-- Given entries follows --

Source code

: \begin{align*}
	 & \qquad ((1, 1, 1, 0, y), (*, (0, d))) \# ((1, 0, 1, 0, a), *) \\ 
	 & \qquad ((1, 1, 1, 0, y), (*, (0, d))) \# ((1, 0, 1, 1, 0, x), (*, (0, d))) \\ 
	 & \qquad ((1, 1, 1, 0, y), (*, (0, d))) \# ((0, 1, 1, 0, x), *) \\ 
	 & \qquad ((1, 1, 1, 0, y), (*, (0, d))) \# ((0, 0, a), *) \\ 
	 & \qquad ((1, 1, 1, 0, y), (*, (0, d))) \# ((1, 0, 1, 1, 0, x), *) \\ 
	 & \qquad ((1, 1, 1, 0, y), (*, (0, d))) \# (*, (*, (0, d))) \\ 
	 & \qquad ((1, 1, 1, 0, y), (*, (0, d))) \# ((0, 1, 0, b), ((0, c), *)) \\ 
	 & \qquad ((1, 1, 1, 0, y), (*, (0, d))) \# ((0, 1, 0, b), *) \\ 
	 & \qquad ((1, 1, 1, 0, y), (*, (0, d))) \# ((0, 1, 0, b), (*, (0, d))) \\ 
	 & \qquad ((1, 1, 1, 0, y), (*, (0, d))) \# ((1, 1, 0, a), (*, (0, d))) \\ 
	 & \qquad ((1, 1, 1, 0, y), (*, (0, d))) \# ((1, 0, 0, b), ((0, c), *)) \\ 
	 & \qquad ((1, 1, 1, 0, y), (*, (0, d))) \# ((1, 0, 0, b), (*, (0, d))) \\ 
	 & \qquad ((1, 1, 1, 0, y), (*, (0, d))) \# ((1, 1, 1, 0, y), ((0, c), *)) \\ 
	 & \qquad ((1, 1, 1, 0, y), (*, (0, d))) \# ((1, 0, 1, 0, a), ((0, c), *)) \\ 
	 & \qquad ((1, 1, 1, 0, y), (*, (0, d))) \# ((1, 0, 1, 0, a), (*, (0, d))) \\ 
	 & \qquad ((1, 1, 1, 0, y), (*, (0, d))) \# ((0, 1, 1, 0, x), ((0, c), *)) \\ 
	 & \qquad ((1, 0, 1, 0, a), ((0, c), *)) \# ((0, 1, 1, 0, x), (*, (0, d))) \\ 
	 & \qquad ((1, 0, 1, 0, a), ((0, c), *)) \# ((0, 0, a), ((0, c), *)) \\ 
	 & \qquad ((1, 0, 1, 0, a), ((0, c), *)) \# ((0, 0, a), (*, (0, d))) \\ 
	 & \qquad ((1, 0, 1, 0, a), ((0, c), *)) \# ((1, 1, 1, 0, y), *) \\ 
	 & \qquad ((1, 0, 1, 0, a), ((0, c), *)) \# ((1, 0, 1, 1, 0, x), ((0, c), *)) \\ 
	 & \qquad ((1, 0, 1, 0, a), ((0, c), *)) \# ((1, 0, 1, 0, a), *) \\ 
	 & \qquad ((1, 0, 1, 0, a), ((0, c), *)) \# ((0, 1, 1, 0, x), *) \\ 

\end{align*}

-- Given entries concluded --

Your assignment:
The records above must each be restated exactly as they stand.

Solution to this task:
Source code

: \begin{align*}
	 & \qquad ((1, 1, 1, 0, y), (*, (0, d))) \# ((1, 0, 1, 0, a), *) \\ 
	 & \qquad ((1, 1, 1, 0, y), (*, (0, d))) \# ((1, 0, 1, 1, 0, x), (*, (0, d))) \\ 
	 & \qquad ((1, 1, 1, 0, y), (*, (0, d))) \# ((0, 1, 1, 0, x), *) \\ 
	 & \qquad ((1, 1, 1, 0, y), (*, (0, d))) \# ((0, 0, a), *) \\ 
	 & \qquad ((1, 1, 1, 0, y), (*, (0, d))) \# ((1, 0, 1, 1, 0, x), *) \\ 
	 & \qquad ((1, 1, 1, 0, y), (*, (0, d))) \# (*, (*, (0, d))) \\ 
	 & \qquad ((1, 1, 1, 0, y), (*, (0, d))) \# ((0, 1, 0, b), ((0, c), *)) \\ 
	 & \qquad ((1, 1, 1, 0, y), (*, (0, d))) \# ((0, 1, 0, b), *) \\ 
	 & \qquad ((1, 1, 1, 0, y), (*, (0, d))) \# ((0, 1, 0, b), (*, (0, d))) \\ 
	 & \qquad ((1, 1, 1, 0, y), (*, (0, d))) \# ((1, 1, 0, a), (*, (0, d))) \\ 
	 & \qquad ((1, 1, 1, 0, y), (*, (0, d))) \# ((1, 0, 0, b), ((0, c), *)) \\ 
	 & \qquad ((1, 1, 1, 0, y), (*, (0, d))) \# ((1, 0, 0, b), (*, (0, d))) \\ 
	 & \qquad ((1, 1, 1, 0, y), (*, (0, d))) \# ((1, 1, 1, 0, y), ((0, c), *)) \\ 
	 & \qquad ((1, 1, 1, 0, y), (*, (0, d))) \# ((1, 0, 1, 0, a), ((0, c), *)) \\ 
	 & \qquad ((1, 1, 1, 0, y), (*, (0, d))) \# ((1, 0, 1, 0, a), (*, (0, d))) \\ 
	 & \qquad ((1, 1, 1, 0, y), (*, (0, d))) \# ((0, 1, 1, 0, x), ((0, c), *)) \\ 
	 & \qquad ((1, 0, 1, 0, a), ((0, c), *)) \# ((0, 1, 1, 0, x), (*, (0, d))) \\ 
	 & \qquad ((1, 0, 1, 0, a), ((0, c), *)) \# ((0, 0, a), ((0, c), *)) \\ 
	 & \qquad ((1, 0, 1, 0, a), ((0, c), *)) \# ((0, 0, a), (*, (0, d))) \\ 
	 & \qquad ((1, 0, 1, 0, a), ((0, c), *)) \# ((1, 1, 1, 0, y), *) \\ 
	 & \qquad ((1, 0, 1, 0, a), ((0, c), *)) \# ((1, 0, 1, 1, 0, x), ((0, c), *)) \\ 
	 & \qquad ((1, 0, 1, 0, a), ((0, c), *)) \# ((1, 0, 1, 0, a), *) \\ 
	 & \qquad ((1, 0, 1, 0, a), ((0, c), *)) \# ((0, 1, 1, 0, x), *) \\ 

\end{align*}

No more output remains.